- Middle East/North Africa
Egypt will not sign the Entebbe Framework Agreement until its wording meets the country's approval, Minister of Irrigation and Water Resources Mohamed Bahaa Eddin said in an interview with Xinhua news agency.
He added that the agreement will be worthless without Egypt and Sudan, saying that “the language of war is unacceptable in handling the crisis between countries of the Nile Basin.”
In April 2010, Ethiopia, Rwanda, Uganda, Kenya and Tanzania signed a new agreement in Entebbe redistributing Nile water shares. Egypt, along with Sudan, boycotted the deal, saying it was non-binding. The deal was approved after Burundi signed on in March 2011.
Egypt, which receives the lion's share of Nile waters, has said it will reject any deals that do not preserve its historic water rights.
Egypt's share of Nile waters stand at 51 billion square meters annually, according to a deal signed with Sudan on 1959, which gives the latter 18 billion square meters of water per year.
Bahaa Eddin said that Egypt’s Nile water quota does not satisfy its needs, claiming that it Egypt needs 7 billion cubic meters of water more than what is currently allocated, while admitting that political conditions in Egypt have also had a negative impact on the Nile water dossier.
Asked about water projects China is financing in Nile Basin countries, Bahaa Eddin said that those projects have no impact on Egypt’s Nile water quotas, but added that China should make sure projects it intends to finance in the Nile Basin have no negative impact on Egypt.
Regarding a possible partnership with Ethiopia to build the Renaissance Dam, Bahaa Eddin said that Egypt has managed to block financing to the project, since international financing bodies make it a requirement for downstream countries to approve the financing of Ethiopia's dam.
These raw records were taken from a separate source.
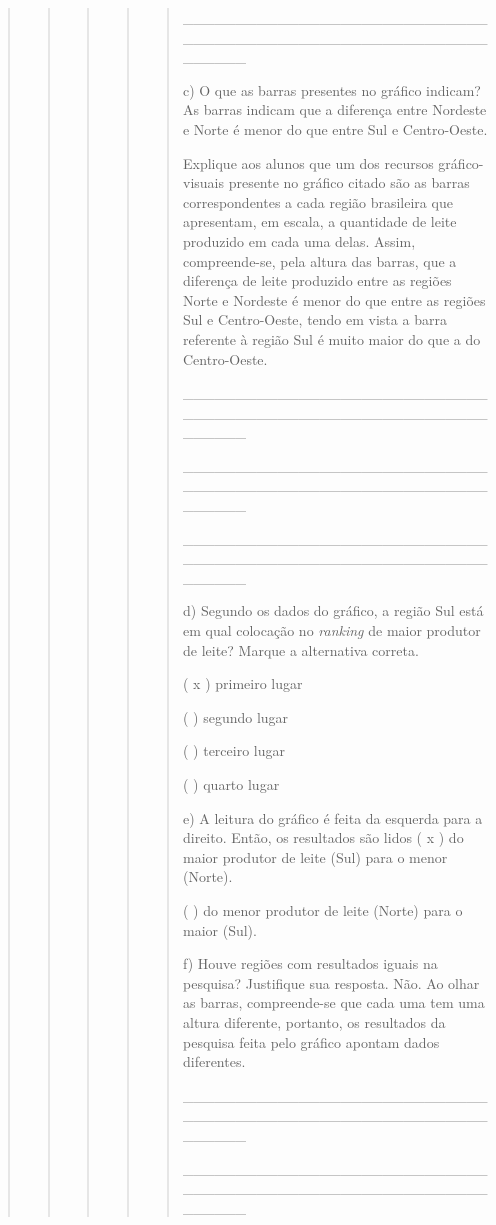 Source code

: \begin{quote}
\begin{quote}
\begin{quote}
\begin{quote}
\begin{quote}
\_\_\_\_\_\_\_\_\_\_\_\_\_\_\_\_\_\_\_\_\_\_\_\_\_\_\_\_\_\_\_\_\_\_\_\_\_\_\_\_\_\_\_\_\_\_\_\_\_\_\_\_\_\_\_\_\_\_\_\_\_\_\_\_

c) O que as barras presentes no gráfico indicam? As barras indicam que a
diferença entre Nordeste e Norte é menor do que entre Sul e
Centro-Oeste.

Explique aos alunos que um dos recursos gráfico-visuais presente no
gráfico citado são as barras correspondentes a cada região brasileira
que apresentam, em escala, a quantidade de leite produzido em cada uma
delas. Assim, compreende-se, pela altura das barras, que a diferença de
leite produzido entre as regiões Norte e Nordeste é menor do que entre
as regiões Sul e Centro-Oeste, tendo em vista a barra referente à região
Sul é muito maior do que a do Centro-Oeste.

\_\_\_\_\_\_\_\_\_\_\_\_\_\_\_\_\_\_\_\_\_\_\_\_\_\_\_\_\_\_\_\_\_\_\_\_\_\_\_\_\_\_\_\_\_\_\_\_\_\_\_\_\_\_\_\_\_\_\_\_\_\_\_\_

\_\_\_\_\_\_\_\_\_\_\_\_\_\_\_\_\_\_\_\_\_\_\_\_\_\_\_\_\_\_\_\_\_\_\_\_\_\_\_\_\_\_\_\_\_\_\_\_\_\_\_\_\_\_\_\_\_\_\_\_\_\_\_\_

\_\_\_\_\_\_\_\_\_\_\_\_\_\_\_\_\_\_\_\_\_\_\_\_\_\_\_\_\_\_\_\_\_\_\_\_\_\_\_\_\_\_\_\_\_\_\_\_\_\_\_\_\_\_\_\_\_\_\_\_\_\_\_\_

d) Segundo os dados do gráfico, a região Sul está em qual colocação no
\emph{ranking} de maior produtor de leite? Marque a alternativa correta.

( x ) primeiro lugar

( ) segundo lugar

( ) terceiro lugar

( ) quarto lugar

e) A leitura do gráfico é feita da esquerda para a direito. Então, os
resultados são lidos ( x ) do maior produtor de leite (Sul) para o menor
(Norte).

( ) do menor produtor de leite (Norte) para o maior (Sul).

f) Houve regiões com resultados iguais na pesquisa? Justifique sua
resposta. Não. Ao olhar as barras, compreende-se que cada uma tem uma
altura diferente, portanto, os resultados da pesquisa feita pelo gráfico
apontam dados diferentes.

\_\_\_\_\_\_\_\_\_\_\_\_\_\_\_\_\_\_\_\_\_\_\_\_\_\_\_\_\_\_\_\_\_\_\_\_\_\_\_\_\_\_\_\_\_\_\_\_\_\_\_\_\_\_\_\_\_\_\_\_\_\_\_\_

\_\_\_\_\_\_\_\_\_\_\_\_\_\_\_\_\_\_\_\_\_\_\_\_\_\_\_\_\_\_\_\_\_\_\_\_\_\_\_\_\_\_\_\_\_\_\_\_\_\_\_\_\_\_\_\_\_\_\_\_\_\_\_\_


\end{quote}
\end{quote}
\end{quote}
\end{quote}
\end{quote}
He added that if Ethiopia were looking for partners, then Egypt and Sudan should have priority over others, adding that Egypt suffers from an electricity crisis while the Ethiopian dam is projected to generate 6,000 megawatts.
However, he also said that that Egypt is still examining the partnership and has not yet made a decision on it.
Bahaa Eddin added that the Supreme Nile Water Commission is gearing up to convene soon to discuss future scenarios where the Renaissance Dam might impact Egypt's supply of Nile water.